ASSIGNMENT
In the entries below, find each line with the string "ThunLights" and copy it.

GIVEN ENTRIES
════

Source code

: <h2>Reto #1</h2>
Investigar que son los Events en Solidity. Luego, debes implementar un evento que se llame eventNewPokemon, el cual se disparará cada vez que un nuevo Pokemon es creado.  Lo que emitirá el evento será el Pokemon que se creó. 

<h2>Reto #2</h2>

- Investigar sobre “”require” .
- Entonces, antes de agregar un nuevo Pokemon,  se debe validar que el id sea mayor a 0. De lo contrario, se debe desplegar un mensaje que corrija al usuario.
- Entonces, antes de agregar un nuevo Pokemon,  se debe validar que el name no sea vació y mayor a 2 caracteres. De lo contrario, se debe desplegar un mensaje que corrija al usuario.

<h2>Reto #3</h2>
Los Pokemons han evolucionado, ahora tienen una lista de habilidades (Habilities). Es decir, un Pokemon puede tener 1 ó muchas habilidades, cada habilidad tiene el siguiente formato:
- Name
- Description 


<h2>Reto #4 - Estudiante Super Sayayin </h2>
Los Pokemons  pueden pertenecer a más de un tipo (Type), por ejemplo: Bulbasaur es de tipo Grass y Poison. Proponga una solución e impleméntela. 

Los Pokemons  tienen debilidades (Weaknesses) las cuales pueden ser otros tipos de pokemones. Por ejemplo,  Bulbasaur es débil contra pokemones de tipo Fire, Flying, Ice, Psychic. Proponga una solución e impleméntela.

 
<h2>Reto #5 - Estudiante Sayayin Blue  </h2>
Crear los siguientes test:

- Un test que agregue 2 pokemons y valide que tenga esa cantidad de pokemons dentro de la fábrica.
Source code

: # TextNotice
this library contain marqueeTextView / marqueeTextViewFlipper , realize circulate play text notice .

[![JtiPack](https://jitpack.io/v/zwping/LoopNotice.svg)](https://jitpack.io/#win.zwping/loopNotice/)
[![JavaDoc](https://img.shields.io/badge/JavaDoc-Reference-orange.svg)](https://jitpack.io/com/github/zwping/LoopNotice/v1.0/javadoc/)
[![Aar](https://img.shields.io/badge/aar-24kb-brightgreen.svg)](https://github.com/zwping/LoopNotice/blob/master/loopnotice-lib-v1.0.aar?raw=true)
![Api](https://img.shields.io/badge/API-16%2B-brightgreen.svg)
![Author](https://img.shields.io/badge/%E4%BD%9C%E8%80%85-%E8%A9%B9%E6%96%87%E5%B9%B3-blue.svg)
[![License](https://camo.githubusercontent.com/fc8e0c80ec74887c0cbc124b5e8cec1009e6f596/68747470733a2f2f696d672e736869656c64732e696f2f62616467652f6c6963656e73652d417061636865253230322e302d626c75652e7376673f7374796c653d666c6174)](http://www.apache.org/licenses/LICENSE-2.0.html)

════

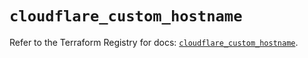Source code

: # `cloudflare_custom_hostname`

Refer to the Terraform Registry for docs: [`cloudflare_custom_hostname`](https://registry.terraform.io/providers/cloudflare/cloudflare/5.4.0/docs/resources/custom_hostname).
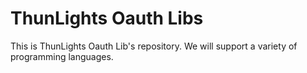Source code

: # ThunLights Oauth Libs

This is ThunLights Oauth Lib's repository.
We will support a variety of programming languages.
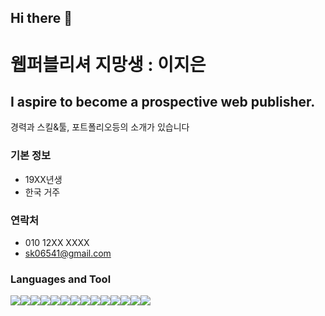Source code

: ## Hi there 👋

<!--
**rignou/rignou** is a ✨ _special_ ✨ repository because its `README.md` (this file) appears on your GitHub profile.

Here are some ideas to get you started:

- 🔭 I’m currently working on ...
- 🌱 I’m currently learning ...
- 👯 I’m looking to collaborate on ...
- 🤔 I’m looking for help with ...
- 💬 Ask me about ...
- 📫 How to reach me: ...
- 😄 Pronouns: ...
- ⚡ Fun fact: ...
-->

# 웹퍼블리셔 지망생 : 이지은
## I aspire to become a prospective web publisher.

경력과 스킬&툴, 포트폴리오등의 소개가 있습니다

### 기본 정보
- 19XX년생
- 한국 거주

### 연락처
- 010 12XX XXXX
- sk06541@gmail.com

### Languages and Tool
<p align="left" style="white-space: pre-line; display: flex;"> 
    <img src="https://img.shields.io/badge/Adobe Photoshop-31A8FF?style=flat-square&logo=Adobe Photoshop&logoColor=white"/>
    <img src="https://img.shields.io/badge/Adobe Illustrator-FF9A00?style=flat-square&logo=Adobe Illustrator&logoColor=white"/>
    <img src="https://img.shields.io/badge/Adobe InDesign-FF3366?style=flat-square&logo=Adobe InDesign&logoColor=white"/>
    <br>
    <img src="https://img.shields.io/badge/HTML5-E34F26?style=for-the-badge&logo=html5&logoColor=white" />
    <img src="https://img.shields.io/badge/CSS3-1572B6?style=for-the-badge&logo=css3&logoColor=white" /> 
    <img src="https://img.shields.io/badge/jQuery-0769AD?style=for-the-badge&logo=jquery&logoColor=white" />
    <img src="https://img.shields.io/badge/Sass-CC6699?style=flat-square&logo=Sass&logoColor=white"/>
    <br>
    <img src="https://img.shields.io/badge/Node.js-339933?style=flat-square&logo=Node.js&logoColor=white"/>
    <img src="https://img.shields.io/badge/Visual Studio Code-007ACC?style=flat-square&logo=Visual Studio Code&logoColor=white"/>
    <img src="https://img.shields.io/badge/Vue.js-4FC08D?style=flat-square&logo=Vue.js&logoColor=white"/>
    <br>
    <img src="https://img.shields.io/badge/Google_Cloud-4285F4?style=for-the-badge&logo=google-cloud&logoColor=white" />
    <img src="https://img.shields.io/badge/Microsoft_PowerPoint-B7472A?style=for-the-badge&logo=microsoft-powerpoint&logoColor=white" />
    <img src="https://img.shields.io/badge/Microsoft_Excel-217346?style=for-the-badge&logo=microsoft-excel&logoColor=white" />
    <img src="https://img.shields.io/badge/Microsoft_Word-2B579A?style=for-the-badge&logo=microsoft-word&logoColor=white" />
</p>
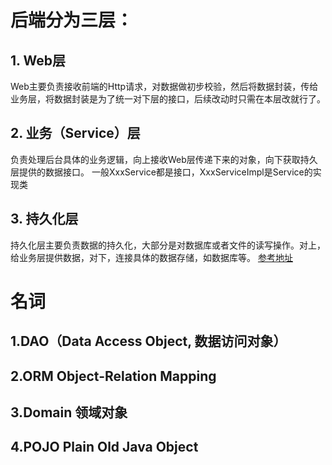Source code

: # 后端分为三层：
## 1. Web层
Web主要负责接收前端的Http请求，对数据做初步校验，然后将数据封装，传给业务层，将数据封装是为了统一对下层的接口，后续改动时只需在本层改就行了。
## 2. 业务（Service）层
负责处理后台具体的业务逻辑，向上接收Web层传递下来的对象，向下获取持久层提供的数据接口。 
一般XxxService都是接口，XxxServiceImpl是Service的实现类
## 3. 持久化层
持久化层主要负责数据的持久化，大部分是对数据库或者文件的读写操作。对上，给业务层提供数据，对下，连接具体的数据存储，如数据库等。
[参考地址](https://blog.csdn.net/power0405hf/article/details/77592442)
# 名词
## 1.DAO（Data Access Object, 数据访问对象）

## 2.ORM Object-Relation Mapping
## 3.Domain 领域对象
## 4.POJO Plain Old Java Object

════

THE ANSWER
: # ThunLights Oauth Libs
This is ThunLights Oauth Lib's repository.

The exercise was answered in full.